Source texts of formatted documents:
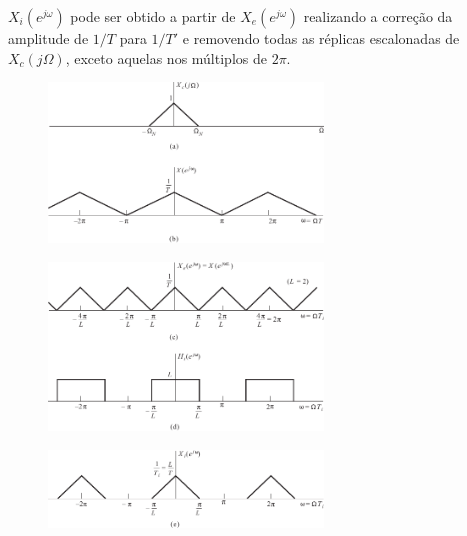 \begin{frame}[allowframebreaks]
  $X_i(e^{j\omega})$ pode ser obtido a partir de $X_e(e^{j\omega})$ realizando a correção da
  amplitude de $1/T$ para $1/T'$ e removendo todas as réplicas escalonadas de $X_c(j\Omega)$,
  exceto aquelas nos múltiplos de $2\pi$.

        \begin{figure}[h!]
        \centering
        \includegraphics[width=0.65\textwidth]{images/fig424ab.pdf}
        \label{fig:fig424ab}
        \end{figure}

        \begin{figure}[h!]
        \centering
        \includegraphics[width=0.65\textwidth]{images/fig424cd.pdf}
        \label{fig:fig424cd}
        \end{figure}

        \begin{figure}[h!]
        \centering
        \includegraphics[width=0.65\textwidth]{images/fig424e.pdf}
        \label{fig:fig424e}
        \end{figure}


\end{frame}
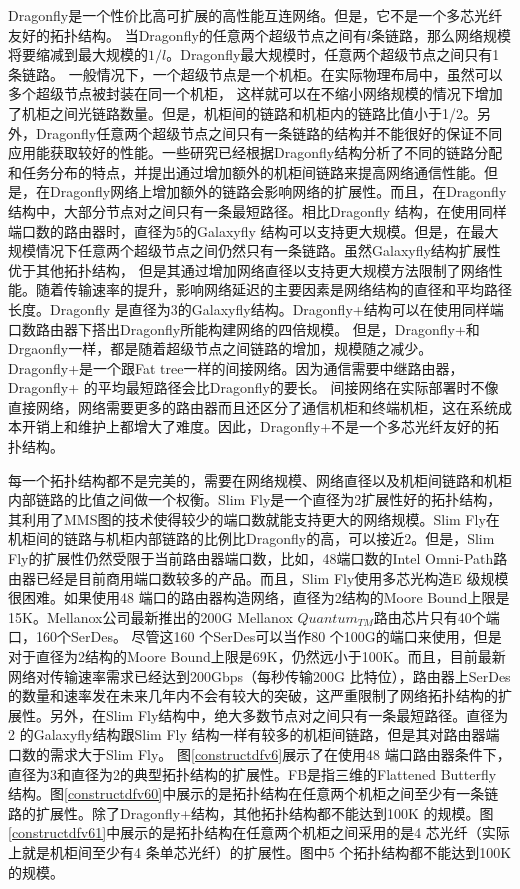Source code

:Dragonfly是一个性价比高可扩展的高性能互连网络。但是，它不是一个多芯光纤友好的拓扑结构。
当Dragonfly的任意两个超级节点之间有$l$条链路，那么网络规模将要缩减到最大规模的$1/l$。Dragonfly最大规模时，任意两个超级节点之间只有1条链路。
一般情况下，一个超级节点是一个机柜。在实际物理布局中，虽然可以多个超级节点被封装在同一个机柜，
这样就可以在不缩小网络规模的情况下增加了机柜之间光链路数量。但是，机柜间的链路和机柜内的链路比值小于1/2。另外，Dragonfly任意两个超级节点之间只有一条链路的结构并不能很好的保证不同应用能获取较好的性能。一些研究已经根据Dragonfly结构分析了不同的链路分配和任务分布的特点，并提出通过增加额外的机柜间链路来提高网络通信性能。但是，在Dragonfly网络上增加额外的链路会影响网络的扩展性。而且，在Dragonfly结构中，大部分节点对之间只有一条最短路径。相比Dragonfly 结构，在使用同样端口数的路由器时，直径为5的Galaxyfly 结构可以支持更大规模。但是，在最大规模情况下任意两个超级节点之间仍然只有一条链路。虽然Galaxyfly结构扩展性优于其他拓扑结构，
但是其通过增加网络直径以支持更大规模方法限制了网络性能。随着传输速率的提升，影响网络延迟的主要因素是网络结构的直径和平均路径长度。Dragonfly
是直径为3的Galaxyfly结构。Dragonfly+结构可以在使用同样端口数路由器下搭出Dragonfly所能构建网络的四倍规模。
但是，Dragonfly+和Drgaonfly一样，都是随着超级节点之间链路的增加，规模随之减少。Dragonfly+是一个跟Fat tree一样的间接网络。因为通信需要中继路由器，Dragonfly+ 的平均最短路径会比Dragonfly的要长。
间接网络在实际部署时不像直接网络，网络需要更多的路由器而且还区分了通信机柜和终端机柜，这在系统成本开销上和维护上都增大了难度。因此，Dragonfly+不是一个多芯光纤友好的拓扑结构。

每一个拓扑结构都不是完美的，需要在网络规模、网络直径以及机柜间链路和机柜内部链路的比值之间做一个权衡。Slim Fly是一个直径为2扩展性好的拓扑结构，其利用了MMS图的技术使得较少的端口数就能支持更大的网络规模。Slim Fly在机柜间的链路与机柜内部链路的比例比Dragonfly的高，可以接近2。但是，Slim Fly的扩展性仍然受限于当前路由器端口数，比如，48端口数的Intel Omni-Path路由器已经是目前商用端口数较多的产品。而且，Slim Fly使用多芯光构造E 级规模很困难。如果使用48 端口的路由器构造网络，直径为2结构的Moore Bound上限是15K。Mellanox公司最新推出的200G Mellanox $Quantum_{TM}$路由芯片只有40个端口，160个SerDes。 尽管这160 个SerDes可以当作80 个100G的端口来使用，但是对于直径为2结构的Moore Bound上限是69K，仍然远小于100K。而且，目前最新网络对传输速率需求已经达到200Gbps（每秒传输200G 比特位），路由器上SerDes的数量和速率发在未来几年内不会有较大的突破，这严重限制了网络拓扑结构的扩展性。另外，在Slim Fly结构中，绝大多数节点对之间只有一条最短路径。直径为2 的Galaxyfly结构跟Slim Fly 结构一样有较多的机柜间链路，但是其对路由器端口数的需求大于Slim Fly。 图\ref{constructdfv6}展示了在使用48 端口路由器条件下，直径为3和直径为2的典型拓扑结构的扩展性。FB是指三维的Flattened Butterfly 结构。图\ref{constructdfv60}中展示的是拓扑结构在任意两个机柜之间至少有一条链路的扩展性。除了Dragonfly+结构，其他拓扑结构都不能达到100K 的规模。图\ref{constructdfv61}中展示的是拓扑结构在任意两个机柜之间采用的是4 芯光纤（实际上就是机柜间至少有4 条单芯光纤）的扩展性。图中5 个拓扑结构都不能达到100K 的规模。

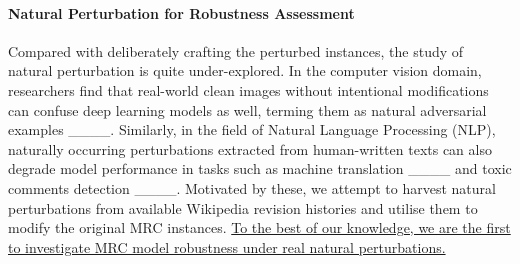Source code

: \paragraph{Natural Perturbation for Robustness Assessment} Compared with deliberately crafting the perturbed instances, the study of natural perturbation is quite under-explored. In the computer vision domain, researchers find that real-world clean images without intentional modifications can confuse deep learning models as well, terming them as natural adversarial examples ____. Similarly, in the field of Natural Language Processing (NLP), naturally occurring perturbations extracted from human-written texts can also degrade model performance in tasks such as machine translation ____ and toxic comments detection ____.
Motivated by these, we attempt to harvest natural perturbations from available Wikipedia revision histories and utilise them to modify the original MRC instances.
\uline{To the best of our knowledge, we are the first to investigate MRC model robustness under real natural perturbations.}
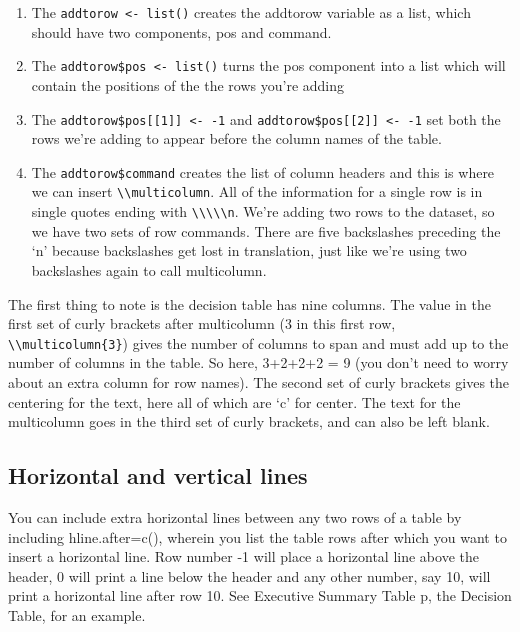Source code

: \documentclass[12pt,]{article}
\providecommand{\tightlist}{%
  \setlength{\itemsep}{0pt}\setlength{\parskip}{0pt}}
\begin{document}
\begin{enumerate}
\def\labelenumi{\arabic{enumi}.}
\tightlist
\item
  The \verb|addtorow <- list()| creates the addtorow variable as a list,
  which should have two components, pos and command.
\item
  The \verb|addtorow$pos <- list()| turns the pos component into a list
  which will contain the positions of the the rows you're adding
\item
  The \verb|addtorow$pos[[1]] <- -1| and \verb|addtorow$pos[[2]] <- -1|
  set both the rows we're adding to appear before the column names of
  the table.
\item
  The \verb|addtorow$command| creates the list of column headers and
  this is where we can insert \verb|\\multicolumn|. All of the
  information for a single row is in single quotes ending with
  \verb|\\\\\n|. We're adding two rows to the dataset, so we have two
  sets of row commands. There are five backslashes preceding the `n'
  because backslashes get lost in translation, just like we're using two
  backslashes again to call multicolumn.
\end{enumerate}

The first thing to note is the decision table has nine columns. The
value in the first set of curly brackets after multicolumn (3 in this
first row, \verb|\\multicolumn{3}|) gives the number of columns to span
and must add up to the number of columns in the table. So here, 3+2+2+2
= 9 (you don't need to worry about an extra column for row names). The
second set of curly brackets gives the centering for the text, here all
of which are `c' for center. The text for the multicolumn goes in the
third set of curly brackets, and can also be left blank.

\subsection{Horizontal and vertical
lines}\label{horizontal-and-vertical-lines}

You can include extra horizontal lines between any two rows of a table
by including hline.after=c(), wherein you list the table rows after
which you want to insert a horizontal line. Row number -1 will place a
horizontal line above the header, 0 will print a line below the header
and any other number, say 10, will print a horizontal line after row 10.
See Executive Summary Table p, the Decision Table, for an example.
\end{document}
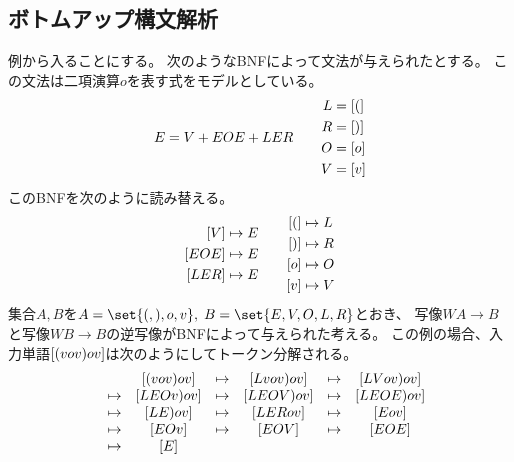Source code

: \subsection{ボトムアップ構文解析}\label{s2:ボトムアップ構文解析} %
	例から入ることにする。
	次のようなBNFによって文法が与えられたとする。
	この文法は二項演算$o$を表す式をモデルとしている。
	\begin{equation*} %
		\begin{split}
			E &= V + EOE + LER \\
		\end{split} \qquad \begin{split}
			L &= \word{(} \\
			R &= \word{)} \\
			O &= \word{o} \\
			V &= \word{v} \\
		\end{split}
	\end{equation*} %
	このBNFを次のように読み替える。
	\begin{equation*} %
		\begin{split}
			\word{V} &\mapsto E \\
			\word{EOE} &\mapsto E \\
			\word{LER} &\mapsto E \\
		\end{split} \qquad \begin{split}
			\word{(} &\mapsto L \\
			\word{)} &\mapsto R \\
			\word{o} &\mapsto O \\
			\word{v} &\mapsto V
		\end{split}
	\end{equation*} %
	集合$A,B$を$A=\set{(,),o,v},\;B=\set{E,V,O,L,R}$とおき、
	写像$WA\to B$と写像$WB\to B$の逆写像がBNFによって与えられた考える。
	この例の場合、入力単語$[{(vov)ov}]$は次のようにしてトークン分解される。
	\begin{equation*}\begin{array}{ccccccc} %
		& & \word{(vov)ov} &\mapsto& \word{Lvov)ov} &\mapsto& \word{LVov)ov} \\
		&\mapsto& \word{LEOv)ov} &\mapsto& \word{LEOV)ov} 
			&\mapsto& \word{LEOE)ov} \\
		&\mapsto& \word{LE)ov} &\mapsto& \word{LERov}
			&\mapsto& \word{Eov} \\
		&\mapsto& \word{EOv} &\mapsto& \word{EOV}
			&\mapsto& \word{EOE} \\
		&\mapsto& \word{E}
	\end{array}\end{equation*} %


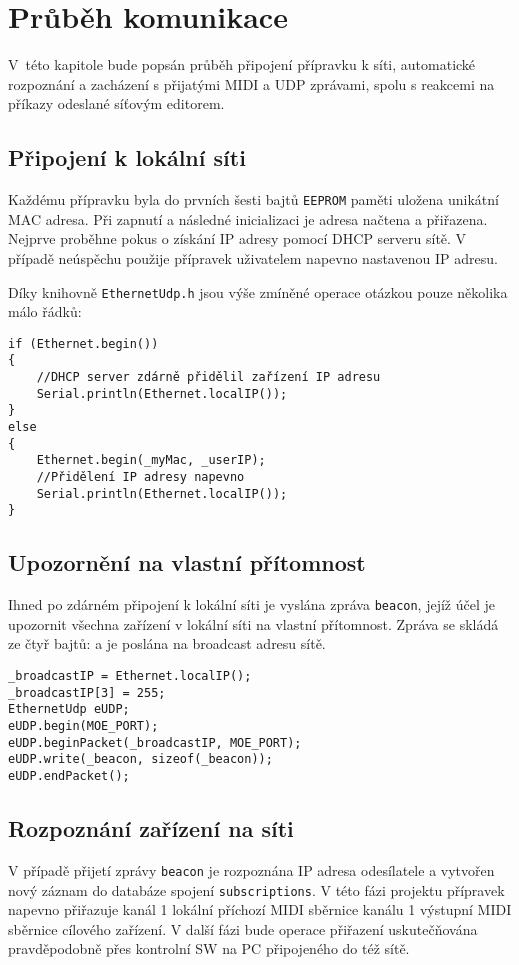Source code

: \chapter{Průběh komunikace}
V~této kapitole bude popsán průběh připojení přípravku k síti, automatické rozpoznání a zacházení s přijatými \acs{MIDI} a \acs{UDP} zprávami, spolu s reakcemi na příkazy odeslané síťovým editorem.

\section{Připojení k lokální síti}
Každému přípravku byla do prvních šesti bajtů \texttt{EEPROM} paměti uložena unikátní MAC adresa. Při zapnutí a následné inicializaci je adresa načtena a přiřazena. Nejprve proběhne pokus o získání IP adresy pomocí DHCP serveru sítě. V případě neúspěchu použije přípravek uživatelem napevno nastavenou IP adresu. 

Díky knihovně \texttt{EthernetUdp.h} jsou výše zmíněné operace otázkou pouze několika málo řádků:

\begin{lstlisting}
if (Ethernet.begin())
{
    //DHCP server zdárně přidělil zařízení IP adresu
    Serial.println(Ethernet.localIP());
}
else
{
    Ethernet.begin(_myMac, _userIP);
    //Přidělení IP adresy napevno
    Serial.println(Ethernet.localIP());
}
\end{lstlisting}






\section{Upozornění na vlastní přítomnost}
Ihned po zdárném připojení k lokální síti je vyslána zpráva  \texttt{beacon}, jejíž účel je upozornit všechna zařízení v lokální síti na vlastní přítomnost. Zpráva se skládá ze čtyř bajtů:
a je poslána na broadcast adresu sítě.

\begin{lstlisting}
_broadcastIP = Ethernet.localIP();
_broadcastIP[3] = 255;
EthernetUdp eUDP;
eUDP.begin(MOE_PORT);
eUDP.beginPacket(_broadcastIP, MOE_PORT);
eUDP.write(_beacon, sizeof(_beacon));
eUDP.endPacket();
\end{lstlisting}

\section{Rozpoznání zařízení na síti}
V případě přijetí zprávy \texttt{beacon} je rozpoznána IP adresa odesílatele a vytvořen nový záznam do databáze spojení \texttt{sub\-scrip\-tions}. V této fázi projektu přípravek napevno přiřazuje kanál 1  lokální příchozí \acs{MIDI} sběrnice kanálu 1 výstupní \acs{MIDI} sběrnice cílového zařízení. V další fázi bude operace přiřazení uskutečňována pravděpodobně přes kontrolní SW na PC připojeného do též sítě.


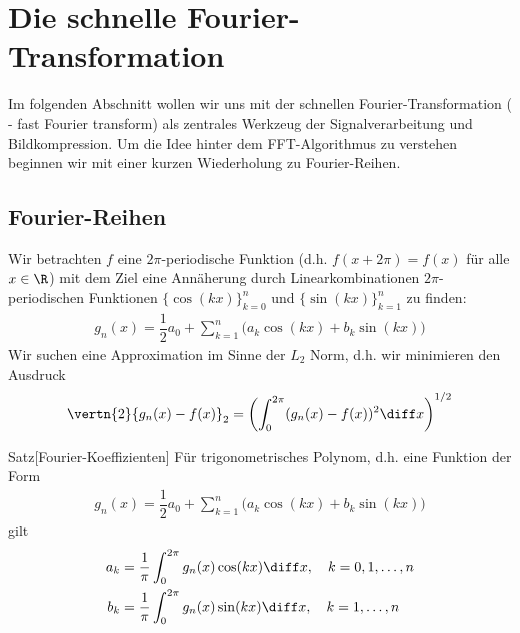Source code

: 
\section{Die schnelle Fourier-Transformation}

Im folgenden Abschnitt wollen wir uns mit der schnellen Fourier-Transformation ( - fast Fourier transform) 
als zentrales Werkzeug der Signalverarbeitung und Bildkompression. 
Um die Idee hinter dem FFT-Algorithmus zu verstehen beginnen wir mit einer kurzen Wiederholung zu Fourier-Reihen.

\subsection{Fourier-Reihen}
Wir betrachten $f$ eine $2\pi$-periodische Funktion (d.h. $f(x+2\pi)=f(x)$ für alle $x\in\R$) mit 
dem Ziel eine Annäherung durch Linearkombinationen $2\pi$-periodischen Funktionen $\{\cos(kx)\}_{k=0}^{n}$ und 
$\{\sin(kx)\}_{k=1}^{n}$ zu finden:
%
\begin{align*}
  g_n(x) = \dfrac{1}{2}a_0 + \sum_{k=1}^{n}\Big(a_k\cos(kx)+b_k\sin(kx)\Big)
\end{align*}
%
Wir suchen eine Approximation im Sinne der $L_2$ Norm, d.h. wir minimieren den Ausdruck
%
\begin{align*}
  \vertn{2}{g_n(x)-f(x)}_2 = \left(\int_{0}^{2\pi} (g_n(x)-f(x))^2 \diff x\right)^{1/2}
\end{align*}

\begin{colbox}{Satz}[Fourier-Koeffizienten]
  Für trigonometrisches Polynom, d.h. eine Funktion der Form  
  \begin{align*}
    g_n(x) = \dfrac{1}{2}a_0 + \sum_{k=1}^{n}\Big(a_k\cos(kx)+b_k\sin(kx)\Big)
  \end{align*}
  gilt 
  \begin{align*}
    a_k 
    &= \dfrac{1}{\pi} \int_{0}^{2\pi} g_n(x)\cos(kx) \diff x, \quad k=0,1,\dots,n \\
    b_k 
    &= \dfrac{1}{\pi} \int_{0}^{2\pi} g_n(x)\sin(kx) \diff x, \quad k=1,\dots,n 
  \end{align*}
\end{colbox}

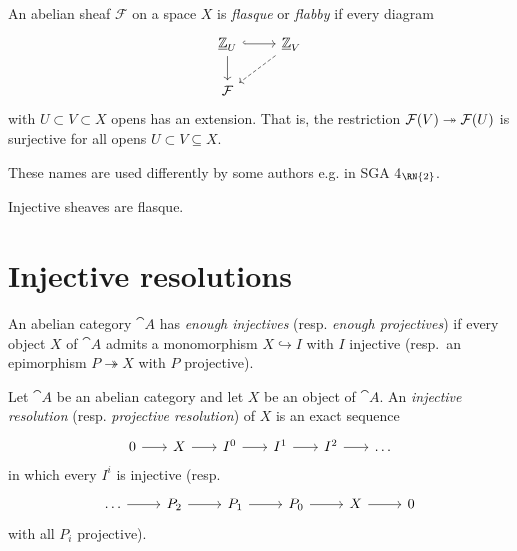 \documentclass[../main.tex]{subfiles}
\begin{document}
\begin{defn}
    An abelian sheaf \(\mathcal F\) on a space \(X\) is \emph{flasque} or \emph{flabby} if every diagram
    \[\begin{tikzcd}
    	{\underline{\bb Z}_U} & {\underline{\bb Z}_V} \\
    	{\sh F}
    	\arrow[hook, from=1-1, to=1-2]
    	\arrow[from=1-1, to=2-1]
    	\arrow[dashed, from=1-2, to=2-1]
    \end{tikzcd}\]
    with $U\subset V\subset X$ opens has an extension.
    That is, the restriction $\mathcal{F}(V) \twoheadrightarrow \mathcal F(U)$ is surjective for all opens $U\subset V\subseteq X$. 
\end{defn}

\begin{rmk}
    These names are used differently by some authors e.g. in SGA 4$_{\RN{2}}$.
\end{rmk}

\begin{exmp}\label{exmp:injective-sheaves-are-flasque}
    Injective sheaves are flasque.
\end{exmp}

\section{Injective resolutions}


\begin{defn}
    An abelian category $\cat A$ has \emph{enough injectives} (resp. \emph{enough projectives}) if every object \(X\) of \(\cat A\) admits a monomorphism $X\hookrightarrow I$ with $I$ injective (resp.~an epimorphism $P\twoheadrightarrow X$ with $P$ projective).
\end{defn}

\begin{defn}
    Let $\cat A$ be an abelian category and let \(X\) be an object of \(\cat A\). An \emph{injective resolution}  (resp. \emph{projective resolution}) of $X$ is an exact sequence
    \[\begin{tikzcd}[column sep=scriptsize]
        0 \ar[r] & X \ar[r] & I^0 \ar[r] & I^1\ar[r] & I^2 \ar[r] & \dots
    \end{tikzcd}\]
    in which every $I^i$ is injective (resp.
    \[\begin{tikzcd}
        \dots \ar[r] & P_2 \ar[r] & P_1 \ar[r] & P_0 \ar[r] & X \ar[r] & 0
    \end{tikzcd}\]
    with all $P_i$ projective).
\end{defn}
\end{document}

*Required work*
Given the records above, reproduce precisely and only the lines between the line holding "information for a" and the line holding "third set of", inclusive.

*Result of the exercise*
  information for a single row is in single quotes ending with
  \verb|\\\\\n|. We're adding two rows to the dataset, so we have two
  sets of row commands. There are five backslashes preceding the `n'
  because backslashes get lost in translation, just like we're using two
  backslashes again to call multicolumn.
\end{enumerate}

The first thing to note is the decision table has nine columns. The
value in the first set of curly brackets after multicolumn (3 in this
first row, \verb|\\multicolumn{3}|) gives the number of columns to span
and must add up to the number of columns in the table. So here, 3+2+2+2
= 9 (you don't need to worry about an extra column for row names). The
second set of curly brackets gives the centering for the text, here all
of which are `c' for center. The text for the multicolumn goes in the
third set of curly brackets, and can also be left blank.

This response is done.